9. Pacjenci z marskością wątroby, rozpoznaną w oparciu o kryteria kliniczne lub histologiczne, a także kwalifikowani do przeszczepu wątroby, niezależnie od statusu w układzie "e" i wartości wiremii, powinni być leczeni lamiwudyną w skojarzeniu z adefowirem lub entekawirem w monoterapii, co pozwala ograniczyć do minimum ryzyko wystąpienia oporności.

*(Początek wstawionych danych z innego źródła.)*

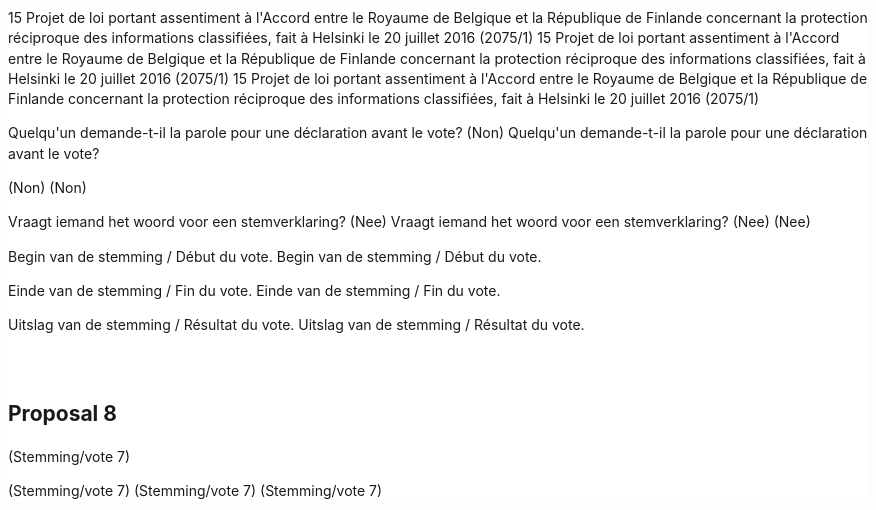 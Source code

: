 15 Projet de loi portant
assentiment à l'Accord entre le Royaume de Belgique et la République de
Finlande concernant la protection réciproque des informations classifiées, fait
à Helsinki le 20 juillet 2016 (2075/1)
15 Projet de loi portant
assentiment à l'Accord entre le Royaume de Belgique et la République de
Finlande concernant la protection réciproque des informations classifiées, fait
à Helsinki le 20 juillet 2016 (2075/1)
15 Projet de loi portant
assentiment à l'Accord entre le Royaume de Belgique et la République de
Finlande concernant la protection réciproque des informations classifiées, fait
à Helsinki le 20 juillet 2016 (2075/1)
 
 

Quelqu'un demande-t-il la parole pour une
déclaration avant le vote? (Non)
Quelqu'un demande-t-il la parole pour une
déclaration avant le vote? 
 
(Non)
(Non)


Vraagt iemand het woord voor een
stemverklaring? (Nee)
Vraagt iemand het woord voor een
stemverklaring? (Nee)
 (Nee)
 
 

Begin van de
stemming / Début du vote.
Begin van de
stemming / Début du vote.

Einde van de
stemming / Fin du vote.
Einde van de
stemming / Fin du vote.

Uitslag van de
stemming / Résultat du vote.
Uitslag van de
stemming / Résultat du vote.

 
 


## Proposal 8


(Stemming/vote 7)

(Stemming/vote 7)
(Stemming/vote 7)
(Stemming/vote 7)
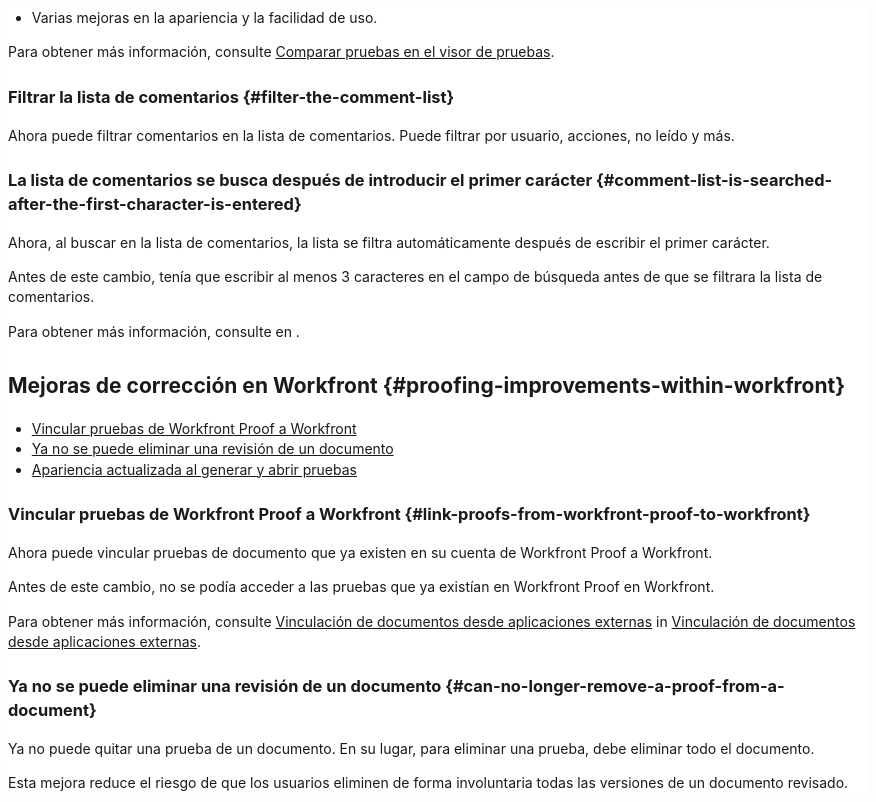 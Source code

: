 * Varias mejoras en la apariencia y la facilidad de uso.

Para obtener más información, consulte [Comparar pruebas en el visor de pruebas](../../../../workfront-proof/wp-work-proofsfiles/review-proofs-wpv/compare-proofs.md).

### Filtrar la lista de comentarios {#filter-the-comment-list}

Ahora puede filtrar comentarios en la lista de comentarios. Puede filtrar por usuario, acciones, no leído y más.

### La lista de comentarios se busca después de introducir el primer carácter {#comment-list-is-searched-after-the-first-character-is-entered}

Ahora, al buscar en la lista de comentarios, la lista se filtra automáticamente después de escribir el primer carácter.

Antes de este cambio, tenía que escribir al menos 3 caracteres en el campo de búsqueda antes de que se filtrara la lista de comentarios.

Para obtener más información, consulte en .

## Mejoras de corrección en Workfront {#proofing-improvements-within-workfront}

* [Vincular pruebas de Workfront Proof a Workfront](#link-proofs-from-workfront-proof-to-workfront)
* [Ya no se puede eliminar una revisión de un documento](#can-no-longer-remove-a-proof-from-a-document)
* [Apariencia actualizada al generar y abrir pruebas](#updated-look-and-feel-when-generating-and-opening-proofs)

### Vincular pruebas de Workfront Proof a Workfront {#link-proofs-from-workfront-proof-to-workfront}

Ahora puede vincular pruebas de documento que ya existen en su cuenta de Workfront Proof a Workfront.

Antes de este cambio, no se podía acceder a las pruebas que ya existían en Workfront Proof en Workfront. 

Para obtener más información, consulte [Vinculación de documentos desde aplicaciones externas](../../../../documents/adding-documents-to-workfront/link-documents-from-external-apps.md) in [Vinculación de documentos desde aplicaciones externas](../../../../documents/adding-documents-to-workfront/link-documents-from-external-apps.md).

### Ya no se puede eliminar una revisión de un documento {#can-no-longer-remove-a-proof-from-a-document}

Ya no puede quitar una prueba de un documento. En su lugar, para eliminar una prueba, debe eliminar todo el documento.

Esta mejora reduce el riesgo de que los usuarios eliminen de forma involuntaria todas las versiones de un documento revisado. 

10. U pacjentów zakażonych HBV po przeszczepie wątroby leczenie AN należy prowadzić bezterminowo.

Komentarz

Pomimo ustabilizowanej w Polsce liczby zachorowań na przewlekłe wirusowe zapalenie wątroby typu B (PWZW-B) leczenie chorych nadal pozostaje poważnym wyzwaniem. Dzieje się tak, gdyż leki obecnie dostępne w ramach programów Narodowego Funduszu Zdrowia (NFZ) nie gwarantują satysfakcjonujących wyników terapii, a system programów lekowych realizowany w Polsce ogranicza dostęp do nowych leków, także tych już zarejestrowanych. W konsekwencji w Polsce w leczeniu PWZW-B nadal najczęściej stosuje się lamiwudynę, której główną zaletą jest niska cena, a wadą indukowanie lekoopornych mutacji HBV. Rzadziej stosuje się interferon pegylowany alfa2a (PegIFN-alfa2a), który wprawdzie nie indukuje lekooporności, ale działania niepożądane i stosunkowo wysoka cena ograniczają jego zastosowanie. W ostatnim czasie zostały w Polsce zarejestrowane adefowir i entekawir, które wyzwalają lekooporność znacznie rzadziej niż lamiwudyna. Ich dostępność dla chorych jest jednak ograniczona, gdyż nie ma odpowiednich programów lekowych finansowanych przez NFZ.

Stworzenie warunków finansowania nowych metod leczenia często jest uzależniane od przygotowania przez grupy ekspertów odpowiednich wytycznych postępowania. W odniesieniu do terapii PWZW-B na świecie powstały dotychczas trzy dokumenty rangi wytycznych, wszystkie autorstwa regionalnych towarzystw hepatologicznych: europejskiego (European Association for the Study of the Liver - EASL) z roku 2002, amerykańskiego (American Association for the Study of Liver Diseases - AASLD) z roku 2004 i azjatyckiego (Asian Pacific Association for the Study of the Liver - APASL) z roku 2005. Pojawiły się również inicjatywy niezależnych grup hepatologicznych opracowujących nowoczesne algorytmy postępowania, takie jak na przykład autorstwa Keeffe'a i wsp., które niestety nie zawsze można przystosować do polskich warunków.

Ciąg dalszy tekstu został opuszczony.